Many Western observers saw Putin’s unexpected dismissal of the government, headed by Prime Minister Mikhail Kasya-nov, just 19 days before the March 14 presidential election, as a bold step intended to accelerate reforms that would favor foreign investment and improve Russia’s relations with the West. The English-language Moscow Times, which serves Moscow’s expatriates, took a quick survey of resident Westerners and found they were “cheering” the “surprise nominee” who would supposedly “unquestioningly follow Putin’s orders to push forward reforms.” Putin himself claimed Fradkov would advance restructuring of the government and fight corruption, while E.U. spokesman Reijo Kemppinen stated that the appointment of Russia’s current envoy to the European Union “is a positive signal of the importance that Russia attaches to its relations with the European Union.” Meanwhile, William Browder, director of Hermitage Capital Management, which manages $1.3 billion in investments in Russian securities, praised the Russian president’s stated policy goals, seeing Fradkov as a Putin loyalist who would push hard for economic reforms.
But who is Fradkov, and why was he appointed?
Fradkov appears to be a political survivor with ties to several Kremlin “clans,” leading most Russian analysts to see him as a compromise figure—hardly a convincing corruption fighter. Fradkov was likely a KGB recruit in the Soviet era when he worked for Soviet foreign-trade missions, which were commonly used as covers for intelligence operations. In the “wild 90’s” under Boris Yeltsin, Fradkov served as deputy foreign-trade minister, “handing out lucrative export quotas and privatizing key export agencies in the crony free-for-all grab” that was then underway, as the Moscow Times (March 2) put it, and, as Russian sources have claimed, serving as a government placeman for the Alfa Group, a vast financial-industrial conglomerate reportedly linked to organized crime, including drug trafficking. Fradkov was also involved in a scandal regarding misappropriation of budget funds—and reportedly built himself a Moscow residence with the cash. Twice foreign-trade minister and a former deputy secretary of the Russian Security Council, Fradkov later headed the now-disbanded Tax Police before being named Russia’s envoy to the European Union last year. Thus, Fradkov not only served the Yeltsin clan and developed a close relationship with Alfa “oligarch” Pyotr Aven but cultivated ties to the “St. Petersburg siloviky,” veterans of the KGB and the FSB (a KGB successor organization) with close personal ties to Putin.
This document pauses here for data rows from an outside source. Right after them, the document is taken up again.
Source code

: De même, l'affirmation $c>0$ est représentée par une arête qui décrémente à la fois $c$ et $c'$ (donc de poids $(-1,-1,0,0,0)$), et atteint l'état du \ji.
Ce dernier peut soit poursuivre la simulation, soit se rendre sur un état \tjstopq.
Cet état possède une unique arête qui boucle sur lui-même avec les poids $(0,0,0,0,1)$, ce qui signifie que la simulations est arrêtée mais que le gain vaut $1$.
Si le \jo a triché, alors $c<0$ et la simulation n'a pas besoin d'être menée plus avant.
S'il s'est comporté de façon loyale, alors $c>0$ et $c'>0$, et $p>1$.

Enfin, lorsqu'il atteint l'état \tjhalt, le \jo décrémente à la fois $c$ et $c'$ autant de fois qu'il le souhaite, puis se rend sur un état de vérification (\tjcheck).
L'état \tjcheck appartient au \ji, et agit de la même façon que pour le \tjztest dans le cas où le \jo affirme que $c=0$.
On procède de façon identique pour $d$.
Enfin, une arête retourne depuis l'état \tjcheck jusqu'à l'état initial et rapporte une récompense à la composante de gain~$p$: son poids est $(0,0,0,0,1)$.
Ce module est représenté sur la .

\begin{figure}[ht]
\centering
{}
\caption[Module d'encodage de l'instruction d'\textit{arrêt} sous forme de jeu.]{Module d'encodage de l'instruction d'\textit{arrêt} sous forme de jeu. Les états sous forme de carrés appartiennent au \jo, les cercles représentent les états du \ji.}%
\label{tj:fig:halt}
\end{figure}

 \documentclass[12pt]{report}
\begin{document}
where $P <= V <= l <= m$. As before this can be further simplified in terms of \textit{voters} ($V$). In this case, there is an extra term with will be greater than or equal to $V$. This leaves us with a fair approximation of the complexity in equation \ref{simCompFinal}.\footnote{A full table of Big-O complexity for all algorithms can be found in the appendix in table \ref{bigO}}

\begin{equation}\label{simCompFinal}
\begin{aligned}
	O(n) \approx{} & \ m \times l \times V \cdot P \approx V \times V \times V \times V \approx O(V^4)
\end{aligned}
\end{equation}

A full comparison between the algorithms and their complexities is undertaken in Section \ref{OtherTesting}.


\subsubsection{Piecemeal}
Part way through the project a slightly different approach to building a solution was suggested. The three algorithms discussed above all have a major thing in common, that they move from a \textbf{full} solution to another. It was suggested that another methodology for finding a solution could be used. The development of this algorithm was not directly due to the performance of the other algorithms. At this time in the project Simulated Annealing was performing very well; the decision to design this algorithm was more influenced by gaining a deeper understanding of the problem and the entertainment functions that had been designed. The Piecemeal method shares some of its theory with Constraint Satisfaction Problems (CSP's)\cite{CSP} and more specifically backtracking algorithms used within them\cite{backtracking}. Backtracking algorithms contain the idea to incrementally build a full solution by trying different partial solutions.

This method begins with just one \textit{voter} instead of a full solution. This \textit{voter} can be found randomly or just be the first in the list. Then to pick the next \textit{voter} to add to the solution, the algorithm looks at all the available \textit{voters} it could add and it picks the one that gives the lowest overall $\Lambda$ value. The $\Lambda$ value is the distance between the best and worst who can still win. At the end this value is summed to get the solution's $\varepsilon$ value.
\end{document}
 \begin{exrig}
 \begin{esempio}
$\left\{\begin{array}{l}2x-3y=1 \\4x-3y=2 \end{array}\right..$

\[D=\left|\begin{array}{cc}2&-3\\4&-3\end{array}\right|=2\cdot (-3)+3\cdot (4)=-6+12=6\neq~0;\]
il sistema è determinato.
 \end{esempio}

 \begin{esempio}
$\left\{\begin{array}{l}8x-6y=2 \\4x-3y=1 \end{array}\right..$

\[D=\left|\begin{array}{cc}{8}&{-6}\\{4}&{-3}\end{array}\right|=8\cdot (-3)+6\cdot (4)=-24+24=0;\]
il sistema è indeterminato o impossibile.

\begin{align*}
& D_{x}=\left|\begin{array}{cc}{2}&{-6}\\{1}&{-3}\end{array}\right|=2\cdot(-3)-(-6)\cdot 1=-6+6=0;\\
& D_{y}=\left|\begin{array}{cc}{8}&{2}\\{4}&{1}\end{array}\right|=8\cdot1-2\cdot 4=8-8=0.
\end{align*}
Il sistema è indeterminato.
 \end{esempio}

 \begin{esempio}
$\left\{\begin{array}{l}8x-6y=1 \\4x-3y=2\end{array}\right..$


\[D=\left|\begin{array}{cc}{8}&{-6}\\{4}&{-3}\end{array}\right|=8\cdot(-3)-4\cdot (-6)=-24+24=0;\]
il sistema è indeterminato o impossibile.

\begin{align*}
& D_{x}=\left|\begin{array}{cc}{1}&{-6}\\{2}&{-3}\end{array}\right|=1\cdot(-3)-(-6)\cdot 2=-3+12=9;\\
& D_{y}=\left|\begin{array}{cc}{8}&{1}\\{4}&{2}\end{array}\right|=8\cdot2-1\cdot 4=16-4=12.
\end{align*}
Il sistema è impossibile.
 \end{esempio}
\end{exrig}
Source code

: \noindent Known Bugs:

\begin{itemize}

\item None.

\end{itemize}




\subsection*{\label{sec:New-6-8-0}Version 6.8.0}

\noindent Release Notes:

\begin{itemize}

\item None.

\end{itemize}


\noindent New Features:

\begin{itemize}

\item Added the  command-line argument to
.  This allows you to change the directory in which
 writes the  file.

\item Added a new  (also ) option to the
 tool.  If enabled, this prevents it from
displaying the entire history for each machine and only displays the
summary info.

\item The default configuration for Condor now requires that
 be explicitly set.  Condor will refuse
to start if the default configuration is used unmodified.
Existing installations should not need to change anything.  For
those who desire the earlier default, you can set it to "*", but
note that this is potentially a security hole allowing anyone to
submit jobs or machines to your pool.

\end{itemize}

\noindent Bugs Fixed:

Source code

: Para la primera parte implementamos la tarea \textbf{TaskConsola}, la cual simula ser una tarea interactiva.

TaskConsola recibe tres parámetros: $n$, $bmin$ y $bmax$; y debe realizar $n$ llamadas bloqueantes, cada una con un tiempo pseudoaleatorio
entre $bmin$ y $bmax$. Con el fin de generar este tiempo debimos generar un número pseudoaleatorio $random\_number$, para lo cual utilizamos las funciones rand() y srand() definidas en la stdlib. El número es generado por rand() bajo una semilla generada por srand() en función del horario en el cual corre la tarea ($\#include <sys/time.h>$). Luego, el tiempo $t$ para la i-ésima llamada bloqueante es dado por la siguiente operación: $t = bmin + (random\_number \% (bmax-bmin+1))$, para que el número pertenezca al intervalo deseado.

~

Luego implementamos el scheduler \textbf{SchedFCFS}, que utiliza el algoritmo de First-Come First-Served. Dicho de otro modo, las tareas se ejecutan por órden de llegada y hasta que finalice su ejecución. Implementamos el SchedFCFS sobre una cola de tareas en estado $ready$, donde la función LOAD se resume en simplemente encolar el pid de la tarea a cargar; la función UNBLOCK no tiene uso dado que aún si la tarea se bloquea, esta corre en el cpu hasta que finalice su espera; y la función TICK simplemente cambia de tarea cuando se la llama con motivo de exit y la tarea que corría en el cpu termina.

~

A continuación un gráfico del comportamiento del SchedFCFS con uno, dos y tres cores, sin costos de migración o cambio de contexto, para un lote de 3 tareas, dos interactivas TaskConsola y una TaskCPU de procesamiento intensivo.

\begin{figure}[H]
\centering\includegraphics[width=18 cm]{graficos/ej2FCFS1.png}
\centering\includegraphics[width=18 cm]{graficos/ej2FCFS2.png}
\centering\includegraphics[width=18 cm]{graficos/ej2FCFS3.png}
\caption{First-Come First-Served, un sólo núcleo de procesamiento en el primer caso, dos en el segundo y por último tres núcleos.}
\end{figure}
The decision to fire the government so unexpectedly, the surprise appointment of Fradkov—who was not on any Kremlin-watcher’s short list of candidates for prime minister—and the nearly week-long pause before a new government head was announced suggest fierce infighting among the Kremlin clans—and, possibly, that the president is having difficulty containing the factional battle. Moscow political analyst Lilia Shevtsova asserted that Putin’s appointment of Fradkov shows the Russian president is “losing his grip”: “This means that Kasya-nov’s dismissal wasn’t planned. There was no plan at all.” The chaotic events were, in Shevtsova’s view, “proof of disorientation, disintegration and compromise.” “This confirms that there is some kind of serious conflict” in the Kremlin, according to Kremlinologist Andrey Piont-kovsky, with Fradkov, “tainted all over with corruption,” being an unlikely compromise figure. Piontkovsky called the appointment a “totally irresponsible decision.” Fradkov’s primary qualification may have been that the Kremlin had plenty of kompromat (“compromising material”) on the veteran bureaucrat, ensuring his loyalty: “There is no less dirt on him than . . . on Kasyanov,” reported Novaya Gazeta columnist Yuliya Latynina.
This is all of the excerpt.